The enormous potential of cannabis for medical treatment as well as industry was recognized, and Poland was no different from other countries in this regard. Medicines in the form of tinctures and macerates made from cannabis were widely available in pharmacies, which were used for constipation, colic, hypertension, bronchial asthma, as well as rheumatic pain, insomnia or nausea. Various manufacturing industries used hemp, hemp paper, hemp fabrics were common. The share of hemp products in daily life was very large, our ancestors of this period built houses with hemp building boards, stuffed beds with the fiber, and wrote letters on hemp paper. The interwar period was marked by the development of both technology and also academic medicine, so by then hemp cultivation was already slowly losing ground. The focus was on heavy industry, sidelining issues related to hemp plants and the capital accumulated around them. Hemp cultivation on Polish soil was losing its importance.
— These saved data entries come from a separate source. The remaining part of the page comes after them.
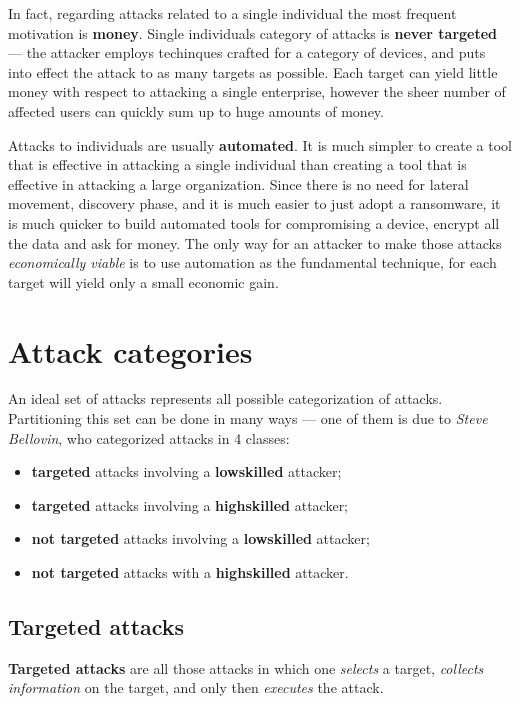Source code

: \documentclass[10pt]{\classname}
\begin{document}
In fact, regarding attacks related to a single individual the most frequent
motivation is \textbf{money}. Single individuals category of attacks is
\textbf{never targeted} --- the attacker employs techinques crafted for a category
of devices, and puts into effect the attack to as many targets as possible.
Each target can yield little money with respect to attacking a single
enterprise, however the sheer number of affected users can quickly sum up to
huge amounts of money.

Attacks to individuals are usually \textbf{automated}. It is much
simpler to create a tool that is effective in attacking a single individual
than creating a tool that is effective in attacking a large organization. Since
there is no need for lateral movement, discovery phase, and it is much easier
to just adopt a ransomware, it is much quicker to build automated tools for
compromising a device, encrypt all the data and ask for money. The only way for
an attacker to make those attacks \emph{economically viable} is to use
automation as the fundamental technique, for each target will yield only a small
economic gain.

\section{Attack categories}

An ideal set of attacks represents all possible categorization of attacks.
Partitioning this set can be done in many ways --- one of them is due to
\emph{Steve Bellovin}, who categorized attacks in 4 classes:
\begin{itemize}
    \item \textbf{targeted} attacks involving a \textbf{low\textendash{}skilled} attacker;
    \item \textbf{targeted} attacks involving a \textbf{high\textendash{}skilled} attacker;
    \item \textbf{not targeted} attacks involving a \textbf{low\textendash{}skilled} attacker;
    \item \textbf{not targeted} attacks with a \textbf{high\textendash{}skilled} attacker.
\end{itemize}

\subsection{Targeted attacks}

\textbf{Targeted attacks} are all those attacks in which one \emph{selects} a
target, \emph{collects information} on the target, and only then
\emph{executes} the attack.
\end{document}
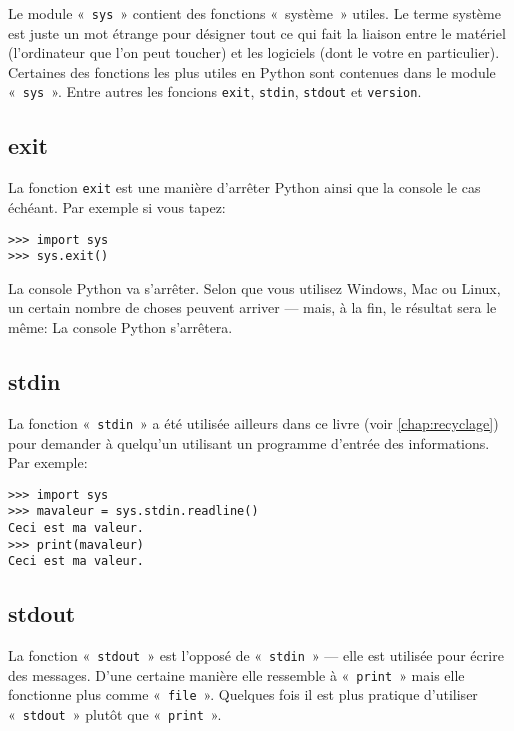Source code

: Le module « \verb+sys+ » contient des fonctions « système » utiles. Le terme système est juste un mot étrange pour désigner tout ce qui fait la liaison entre le matériel (l'ordinateur que l'on peut toucher) et les logiciels (dont le votre en particulier). Certaines des fonctions les plus utiles en Python sont contenues dans le module « \texttt{sys} ». Entre autres les foncions \verb+exit+, \verb+stdin+, \verb+stdout+ et \verb+version+.
\subsection{exit}

La fonction \verb+exit+ est une manière d'arrêter Python ainsi que la console le cas échéant. Par exemple si vous tapez:

\begin{Verbatim}[frame=single,rulecolor=\color{gray}]
>>> import sys
>>> sys.exit()
\end{Verbatim}

La console Python va s'arrêter. Selon que vous utilisez Windows, Mac ou Linux, un certain nombre de choses peuvent arriver --- mais, à la fin, le résultat sera le même: La console Python s'arrêtera.
\subsection{stdin}

La fonction « \verb+stdin+ » a été utilisée ailleurs dans ce livre (voir \autoref{chap:recyclage}) pour demander à quelqu'un utilisant un programme d'entrée des informations. Par exemple:

\begin{Verbatim}[frame=single,rulecolor=\color{gray}]
>>> import sys
>>> mavaleur = sys.stdin.readline()
Ceci est ma valeur.
>>> print(mavaleur)
Ceci est ma valeur.
\end{Verbatim}
\subsection{stdout}

La fonction « \verb+stdout+ » est l'opposé de « \texttt{stdin} » --- elle est utilisée pour écrire des messages. D'une certaine manière elle ressemble à « \texttt{print} » mais elle fonctionne plus comme « \texttt{file} ». Quelques fois il est plus pratique d'utiliser « \texttt{stdout} » plutôt que « \texttt{print} ».

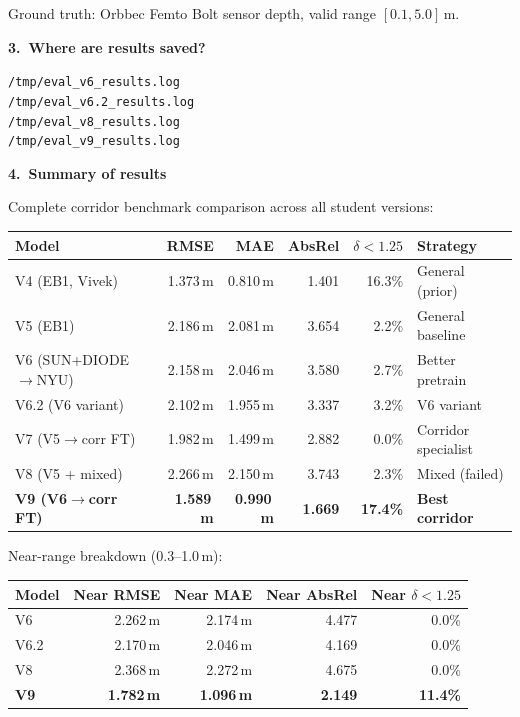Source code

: \documentclass[11pt,a4paper]{article}
\begin{document}
Ground truth: Orbbec Femto Bolt sensor depth, valid range
$[0.1, 5.0]$\,m.

\textbf{3.\ Where are results saved?}

\texttt{/tmp/eval\_v6\_results.log}\\
\texttt{/tmp/eval\_v6.2\_results.log}\\
\texttt{/tmp/eval\_v8\_results.log}\\
\texttt{/tmp/eval\_v9\_results.log}

\textbf{4.\ Summary of results}

Complete corridor benchmark comparison across all student versions:

\begin{center}
\footnotesize
\begin{tabular}{lrrrrl}
\toprule
\textbf{Model} & \textbf{RMSE} & \textbf{MAE}
  & \textbf{AbsRel} & \textbf{$\delta{<}1.25$} & \textbf{Strategy} \\
\midrule
V4 (EB1, Vivek)     & 1.373\,m & 0.810\,m & 1.401 & 16.3\%
  & General (prior) \\
V5 (EB1)            & 2.186\,m & 2.081\,m & 3.654 &  2.2\%
  & General baseline \\
V6 (SUN+DIODE$\to$NYU) & 2.158\,m & 2.046\,m & 3.580 &  2.7\%
  & Better pretrain \\
V6.2 (V6 variant)   & 2.102\,m & 1.955\,m & 3.337 &  3.2\%
  & V6 variant \\
V7 (V5$\to$corr FT) & 1.982\,m & 1.499\,m & 2.882 &  0.0\%
  & Corridor specialist \\
V8 (V5 + mixed)     & 2.266\,m & 2.150\,m & 3.743 &  2.3\%
  & Mixed (failed) \\
\textbf{V9 (V6$\to$corr FT)} & \textbf{1.589\,m} & \textbf{0.990\,m}
  & \textbf{1.669} & \textbf{17.4\%}
  & \textbf{Best corridor} \\
\bottomrule
\end{tabular}
\end{center}

Near-range breakdown (0.3--1.0\,m):

\begin{center}
\footnotesize
\begin{tabular}{lrrrr}
\toprule
\textbf{Model} & \textbf{Near RMSE} & \textbf{Near MAE}
  & \textbf{Near AbsRel} & \textbf{Near $\delta{<}1.25$} \\
\midrule
V6              & 2.262\,m & 2.174\,m & 4.477 &  0.0\% \\
V6.2            & 2.170\,m & 2.046\,m & 4.169 &  0.0\% \\
V8              & 2.368\,m & 2.272\,m & 4.675 &  0.0\% \\
\textbf{V9}     & \textbf{1.782\,m} & \textbf{1.096\,m}
  & \textbf{2.149} & \textbf{11.4\%} \\
\bottomrule
\end{tabular}
\end{center}
\end{document}
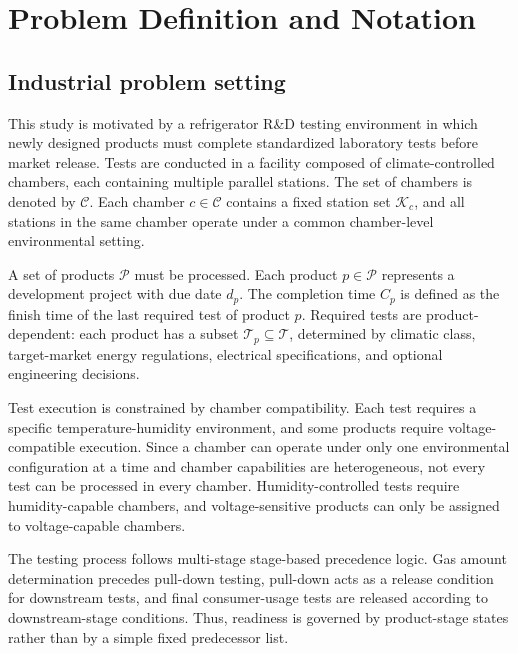 \documentclass[11pt]{article}
\begin{document}
\section{Problem Definition and Notation}
\label{sec:problem_definition}

\subsection{Industrial problem setting}
\label{subsec:industrial_problem_setting}

This study is motivated by a refrigerator R\&D testing environment in which newly designed products must complete standardized laboratory tests before market release. Tests are conducted in a facility composed of climate-controlled chambers, each containing multiple parallel stations. The set of chambers is denoted by \(\mathcal{C}\). Each chamber \(c\in\mathcal{C}\) contains a fixed station set \(\mathcal{K}_c\), and all stations in the same chamber operate under a common chamber-level environmental setting.

A set of products \(\mathcal{P}\) must be processed. Each product \(p\in\mathcal{P}\) represents a development project with due date \(d_p\). The completion time \(C_p\) is defined as the finish time of the last required test of product \(p\). Required tests are product-dependent: each product has a subset \(\mathcal{T}_p\subseteq\mathcal{T}\), determined by climatic class, target-market energy regulations, electrical specifications, and optional engineering decisions.

Test execution is constrained by chamber compatibility. Each test requires a specific temperature-humidity environment, and some products require voltage-compatible execution. Since a chamber can operate under only one environmental configuration at a time and chamber capabilities are heterogeneous, not every test can be processed in every chamber. Humidity-controlled tests require humidity-capable chambers, and voltage-sensitive products can only be assigned to voltage-capable chambers.

The testing process follows multi-stage stage-based precedence logic. Gas amount determination precedes pull-down testing, pull-down acts as a release condition for downstream tests, and final consumer-usage tests are released according to downstream-stage conditions. Thus, readiness is governed by product-stage states rather than by a simple fixed predecessor list.
\end{document}
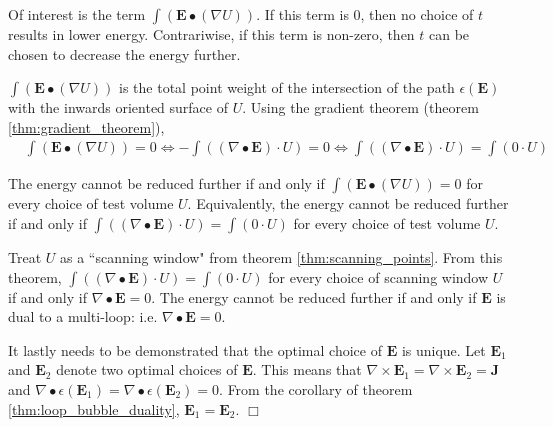 Of interest is the term \(\int (\mathbf{E} \bullet (\nabla U))\). If this term is \(0\), then no choice of \(t\) results in lower energy. Contrariwise, if this term is non-zero, then \(t\) can be chosen to decrease the energy further. 

\(\int (\mathbf{E} \bullet (\nabla U))\) is the total point weight of the intersection of the path \(\epsilon(\mathbf{E})\) with the inwards oriented surface of \(U\). Using the gradient theorem (theorem \ref{thm:gradient_theorem}), 
\begin{align*}
& \int (\mathbf{E} \bullet (\nabla U)) = 0
\iff -\int ((\nabla \bullet \mathbf{E}) \cdot U) = 0 
\iff \int ((\nabla \bullet \mathbf{E}) \cdot U) = \int (0 \cdot U) 
\end{align*}

The energy cannot be reduced further if and only if \(\int (\mathbf{E} \bullet (\nabla U)) = 0\) for every choice of test volume \(U\). Equivalently, the energy cannot be reduced further if and only if \(\int ((\nabla \bullet \mathbf{E}) \cdot U) = \int (0 \cdot U)\) for every choice of test volume \(U\).

Treat \(U\) as a ``scanning window" from theorem \ref{thm:scanning_points}. From this theorem, \(\int ((\nabla \bullet \mathbf{E}) \cdot U) = \int (0 \cdot U)\) for every choice of scanning window \(U\) if and only if \(\nabla \bullet \mathbf{E} = 0\). The energy cannot be reduced further if and only if \(\mathbf{E}\) is dual to a multi-loop: i.e. \(\nabla \bullet \mathbf{E} = 0\).

It lastly needs to be demonstrated that the optimal choice of \(\mathbf{E}\) is unique. Let \(\mathbf{E}_1\) and \(\mathbf{E}_2\) denote two optimal choices of \(\mathbf{E}\). This means that \(\nabla \times \mathbf{E}_1 = \nabla \times \mathbf{E}_2 = \mathbf{J}\) and \(\nabla \bullet \epsilon(\mathbf{E}_1) = \nabla \bullet \epsilon(\mathbf{E}_2) = 0\). From the corollary of theorem \ref{thm:loop_bubble_duality}, \(\mathbf{E}_1 = \mathbf{E}_2\). \(\Box\) 


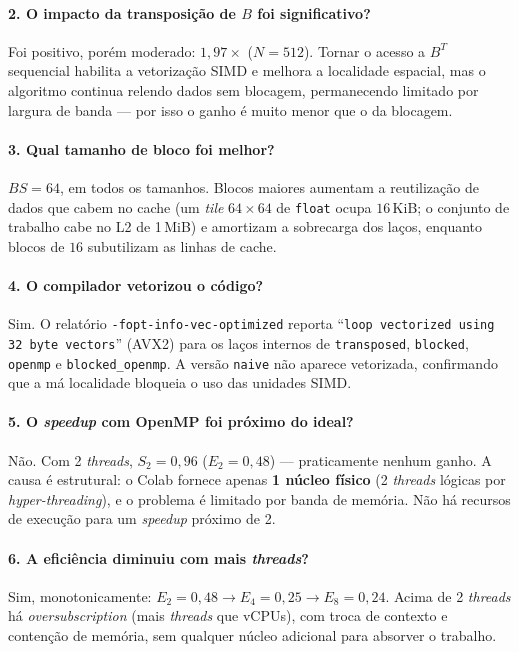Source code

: \documentclass{sbc2023}%
\begin{document}
\paragraph{2. O impacto da transposição de $B$ foi significativo?}
Foi positivo, porém moderado: $1{,}97\times$ ($N=512$). Tornar o acesso a $B^{T}$ sequencial habilita a vetorização SIMD e melhora a localidade espacial, mas o algoritmo continua relendo dados sem blocagem, permanecendo limitado por largura de banda --- por isso o ganho é muito menor que o da blocagem.

\paragraph{3. Qual tamanho de bloco foi melhor?}
$BS=64$, em todos os tamanhos. Blocos maiores aumentam a reutilização de dados que cabem no cache (um \textit{tile} $64\times64$ de \texttt{float} ocupa $16$\,KiB; o conjunto de trabalho cabe no L2 de 1\,MiB) e amortizam a sobrecarga dos laços, enquanto blocos de $16$ subutilizam as linhas de cache.

\paragraph{4. O compilador vetorizou o código?}
Sim. O relatório \texttt{-fopt-info-vec-optimized} reporta ``\texttt{loop vectorized using 32 byte vectors}'' (AVX2) para os laços internos de \texttt{transposed}, \texttt{blocked}, \texttt{openmp} e \texttt{blocked\_openmp}. A versão \texttt{naive} não aparece vetorizada, confirmando que a má localidade bloqueia o uso das unidades SIMD.

\paragraph{5. O \textit{speedup} com OpenMP foi próximo do ideal?}
Não. Com 2 \textit{threads}, $S_2 = 0{,}96$ ($E_2 = 0{,}48$) --- praticamente nenhum ganho. A causa é estrutural: o Colab fornece apenas \textbf{1 núcleo físico} (2 \textit{threads} lógicas por \textit{hyper-threading}), e o problema é limitado por banda de memória. Não há recursos de execução para um \textit{speedup} próximo de 2.

\paragraph{6. A eficiência diminuiu com mais \textit{threads}?}
Sim, monotonicamente: $E_2 = 0{,}48 \to E_4 = 0{,}25 \to E_8 = 0{,}24$. Acima de 2 \textit{threads} há \textit{oversubscription} (mais \textit{threads} que vCPUs), com troca de contexto e contenção de memória, sem qualquer núcleo adicional para absorver o trabalho.
\end{document}
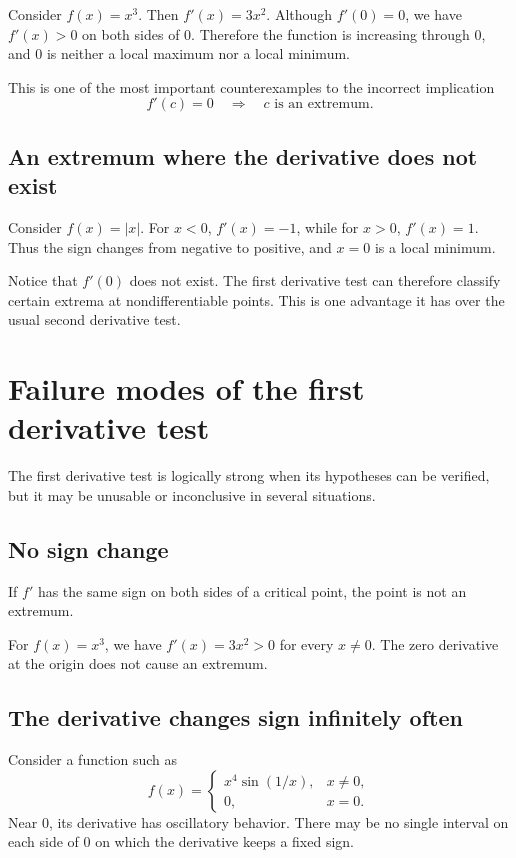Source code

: \documentclass{essay}
\begin{document}
Consider \(f(x)=x^3\). Then \(f'(x)=3x^2\). Although \(f'(0)=0\), we have \(f'(x)>0\) on both sides of \(0\). Therefore the function is increasing through \(0\), and \(0\) is neither a local maximum nor a local minimum.

This is one of the most important counterexamples to the incorrect implication
\[
f'(c)=0
\quad\Longrightarrow\quad
\text{\(c\) is an extremum}.
\]

\subsection{An extremum where the derivative does not exist}

Consider \(f(x)=|x|\). For \(x<0\), \(f'(x)=-1\), while for \(x>0\), \(f'(x)=1\).
Thus the sign changes from negative to positive, and \(x=0\) is a local minimum.

Notice that \(f'(0)\) does not exist. The first derivative test can therefore classify certain extrema at nondifferentiable points. This is one advantage it has over the usual second derivative test.

\section{Failure modes of the first derivative test}

The first derivative test is logically strong when its hypotheses can be verified, but it may be unusable or inconclusive in several situations.

\subsection{No sign change}

If \(f'\) has the same sign on both sides of a critical point, the point is not an extremum.

For \(f(x)=x^3\), we have \(f'(x)=3x^2>0\) for every \(x\neq0\). The zero derivative at the origin does not cause an extremum.

\subsection{The derivative changes sign infinitely often}

Consider a function such as
\[
f(x)=
\begin{cases}
x^4\sin(1/x), & x\neq0,\\
0, & x=0.
\end{cases}
\]
Near \(0\), its derivative has oscillatory behavior. There may be no single interval on each side of \(0\) on which the derivative keeps a fixed sign.
\end{document}
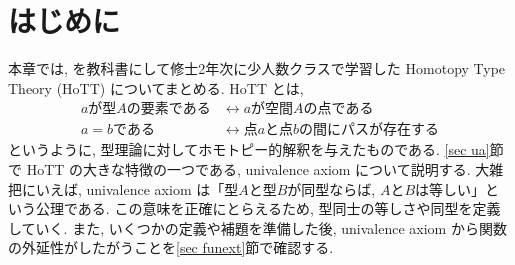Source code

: \documentclass[11pt]{jsreport}
\theoremstyle{mystyle}
\newcommand{\0}{\textbf{0}}
\begin{document}
\section{はじめに}
本章では, \cite{hott}を教科書にして修士2年次に少人数クラスで学習した Homotopy Type Theory (HoTT) についてまとめる. HoTT とは, 
\begin{align*}
  \text{$a$が型$A$の要素である} &\leftrightarrow \text{$a$が空間$A$の点である} \\
  \text{$a = b$である} &\leftrightarrow \text{点$a$と点$b$の間にパスが存在する}
\end{align*}
というように, 型理論に対してホモトピー的解釈を与えたものである. \ref{sec ua}節で HoTT の大きな特徴の一つである, univalence axiom について説明する. 大雑把にいえば, univalence axiom は「型$A$と型$B$が同型ならば, $A$と$B$は等しい」という公理である. この意味を正確にとらえるため, 型同士の等しさや同型を定義していく. また, いくつかの定義や補題を準備した後, univalence axiom から関数の外延性がしたがうことを\ref{sec funext}節で確認する. 
\end{document}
Communist times – THC legal, but…

After World War II, hemp was legal, but its demonization began, as well as a vilification of traditional cannabis, which was described as a drug that stirred the senses. In the early years of communism, hemp cultivation and possession was legal. In 1985, the cultivation of hemp without a proper permit was banned; it was only possible for industrial purposes. The former hemp plants almost completely disappeared from the Polish countryside. They were replaced by monoecious fiber hemp, artificially bred and released only after the war, characterized by low THC and high CBD content. The plant was commonly used for fiber production. However, in the second half of the 20th century, demand for it gradually declined.

2005 and hemp today

The Anti-Drug Abuse Act of July 2005, which followed a 1961 United Nations resolution in which 60 countries declared the outlawing of hemp in their territories, sealed the change and pushed cannabis into the black market. Before the outlawing took place, however, 2003 saw the smallest hemp planted area in the history of records, at around 80 hectares (compared to 1960’s around 30,000 hectares). A dynamic increase in the size of the hemp acreage was recorded after 2004, and this trend continues today. We are witnessing a true renaissance in terms of industrial use of hemp, but also a gradual restoration of its rightful place in the social sphere.


  1. Benetowa, „Konopie w wierzeniach i zwyczajach ludowych”, wyd. Towarzystwo Naukowe Warszawskie, Warszawa 1936 r.